Le feste al tempo delle mele

”Sabato non ci sono i miei, facciamo una festa a casa mia… puoi venire?”

   ”Sabato non ci sono i miei, facciamo una festa a casa mia… puoi venire?” Gli ormoni cominciavano ad abbracciarsi e a darsi una pacca sulla spalla. Una festa a casa di Luisa senza i genitori era un po’ come fare il coast to coast, un viaggio dove tutto poteva succedere. Gli altri invitati erano i compagni di classe delle medie più qualche amico del cortile o dell’oratorio. 

Alle quattro in punto ci si trovava sotto casa, per salire tutti assieme e non fare troppo rumore per le scale. Le feste quasi sempre duravano fino alle sei e mezza massimo sette, ora in cui ognuno doveva rientrare per cena. Luisa aspettava sulla porta. La stanza della festa di solito era la propria cameretta, quella al fondo del corridoio stretto e lungo. A volte i genitori mettevano a disposizione la “sala”, quella che restava chiusa per buona parte dell’anno in attesa degli ospiti. In un angolo, sopra al tavolino, si intuiva già l’aria di trasgressione sottolineata dagli immancabili Cipster e dalle bottiglie di Coca Cola. Poi panini semidolci con il salame, vasetto di Nutella e arachidi salate, roba forte. Dimenticavo. L’aria di trasgressione era sottolineata anche e soprattutto dalla tapparelle abbassate già alle quattro di pomeriggio, che creavano quel semi buio modello discoteca. Infatti, appena tutti si era sistemati partiva la musica e si iniziava a ballare.

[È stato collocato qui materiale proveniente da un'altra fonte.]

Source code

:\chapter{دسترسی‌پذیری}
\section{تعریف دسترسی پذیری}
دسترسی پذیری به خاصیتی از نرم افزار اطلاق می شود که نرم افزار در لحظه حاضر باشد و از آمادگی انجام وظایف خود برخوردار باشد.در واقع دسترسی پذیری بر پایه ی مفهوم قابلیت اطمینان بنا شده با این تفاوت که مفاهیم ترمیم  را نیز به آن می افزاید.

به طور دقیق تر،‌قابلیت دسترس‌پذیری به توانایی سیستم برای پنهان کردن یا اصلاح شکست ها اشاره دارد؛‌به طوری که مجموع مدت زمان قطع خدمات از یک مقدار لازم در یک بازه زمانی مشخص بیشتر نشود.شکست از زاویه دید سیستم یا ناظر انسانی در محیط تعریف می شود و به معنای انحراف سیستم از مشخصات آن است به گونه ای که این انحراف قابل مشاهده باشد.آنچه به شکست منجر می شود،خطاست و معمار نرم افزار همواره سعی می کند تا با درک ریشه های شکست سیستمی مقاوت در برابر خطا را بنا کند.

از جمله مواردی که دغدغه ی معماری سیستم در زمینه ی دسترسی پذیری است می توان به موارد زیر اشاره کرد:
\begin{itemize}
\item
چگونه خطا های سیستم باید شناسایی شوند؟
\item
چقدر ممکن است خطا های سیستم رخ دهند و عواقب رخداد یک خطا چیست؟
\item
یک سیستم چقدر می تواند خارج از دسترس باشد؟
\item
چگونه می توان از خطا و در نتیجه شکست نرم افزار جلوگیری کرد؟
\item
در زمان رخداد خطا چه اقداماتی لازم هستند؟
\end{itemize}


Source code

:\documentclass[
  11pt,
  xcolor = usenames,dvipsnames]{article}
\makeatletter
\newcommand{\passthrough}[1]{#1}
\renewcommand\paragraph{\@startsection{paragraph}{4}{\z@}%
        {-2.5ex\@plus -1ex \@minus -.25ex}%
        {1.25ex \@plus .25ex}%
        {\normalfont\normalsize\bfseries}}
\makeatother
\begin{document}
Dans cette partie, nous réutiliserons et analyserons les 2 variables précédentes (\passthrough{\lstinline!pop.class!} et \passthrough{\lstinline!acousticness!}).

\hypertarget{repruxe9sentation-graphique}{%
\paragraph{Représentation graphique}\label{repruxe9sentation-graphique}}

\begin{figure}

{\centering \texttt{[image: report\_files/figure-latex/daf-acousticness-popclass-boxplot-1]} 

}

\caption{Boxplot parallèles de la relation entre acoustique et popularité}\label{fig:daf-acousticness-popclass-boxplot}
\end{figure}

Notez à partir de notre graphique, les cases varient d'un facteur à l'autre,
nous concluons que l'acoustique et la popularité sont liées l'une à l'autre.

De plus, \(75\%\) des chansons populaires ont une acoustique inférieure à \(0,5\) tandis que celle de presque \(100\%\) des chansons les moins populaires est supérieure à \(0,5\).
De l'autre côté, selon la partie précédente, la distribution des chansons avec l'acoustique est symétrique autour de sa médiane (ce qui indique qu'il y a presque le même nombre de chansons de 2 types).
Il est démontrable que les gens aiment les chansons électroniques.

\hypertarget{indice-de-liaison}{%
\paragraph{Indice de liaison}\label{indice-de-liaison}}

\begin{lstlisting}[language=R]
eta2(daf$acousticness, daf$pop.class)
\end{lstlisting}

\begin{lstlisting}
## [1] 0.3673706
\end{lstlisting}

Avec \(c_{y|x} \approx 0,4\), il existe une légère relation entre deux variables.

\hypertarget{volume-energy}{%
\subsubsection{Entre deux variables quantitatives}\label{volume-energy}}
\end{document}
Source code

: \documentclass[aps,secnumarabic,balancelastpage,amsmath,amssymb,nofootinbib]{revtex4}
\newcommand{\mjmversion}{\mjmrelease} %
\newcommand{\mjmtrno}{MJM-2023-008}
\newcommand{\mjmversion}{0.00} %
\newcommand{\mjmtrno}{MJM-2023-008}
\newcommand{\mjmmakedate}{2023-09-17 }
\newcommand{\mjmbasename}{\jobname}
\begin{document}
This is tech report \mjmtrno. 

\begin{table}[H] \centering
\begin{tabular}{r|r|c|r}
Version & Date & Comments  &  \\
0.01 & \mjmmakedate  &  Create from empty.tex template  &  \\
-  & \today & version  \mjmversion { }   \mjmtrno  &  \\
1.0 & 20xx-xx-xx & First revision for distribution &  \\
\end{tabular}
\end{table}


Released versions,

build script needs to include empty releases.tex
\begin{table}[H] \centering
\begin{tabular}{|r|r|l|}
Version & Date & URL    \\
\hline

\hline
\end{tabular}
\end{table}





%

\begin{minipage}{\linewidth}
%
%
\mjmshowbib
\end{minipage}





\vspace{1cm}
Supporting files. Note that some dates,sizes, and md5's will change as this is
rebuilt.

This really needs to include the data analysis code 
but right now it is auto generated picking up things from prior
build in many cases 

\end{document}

La faceva da padrone il mangiacassette perché si potevano creare delle compilation, registrate dalla radio, con le canzoni più belle del momento (apro una parentesi: perché il d.j. della radio iniziava sempre a parlare prima della fine del brano e ti obbligava a interrompere la registrazione sul più bello?). 

Non mancavano mai anche le tre lampadine psichedeliche colorate che si accendevano con il ritmo della musica, una per angolo oppure impilate sul cubotto nero accanto al registratore. Ad un certo punto qualcuno diceva quella frase, quella che faceva fare un tuffo al cuore: “Giochiamo a bottiglia?”  In un secondo si era tutti seduti per terra, in cerchio, a decidere le penitenze: bacio, carezza, schiaffo … e mentre quella bottiglia girava si scatenavano delle tempeste di turbamenti e di eccitazioni che solo chi ci ha giocato negli anni delle medie può comprendere. 

Dopo “bottiglia” il clima era pronto: iniziavano i lenti. Era il momento di Billy Joel con “Honesty”, Phobe Cates con “Paradise” e ovviamente il leggendario Richard Sanderson con il brano “Reality” del film “Il tempo delle mele”… ballare quelle musiche con le mani sui fianchi delle compagne di classe, a volte attorno al collo, con gli occhi chiusi, non aveva prezzo. Momenti memorabili, troppe volte interrotti bruscamente: “Luuisaaaa… siamo noi… siamo rientrati prima!! Dove siete?”  Tapparelle che si sollevano in un attimo, mani che finiscono in tasca, ormoni che si suicidano … che bella improvvisata, genitori di Luisa!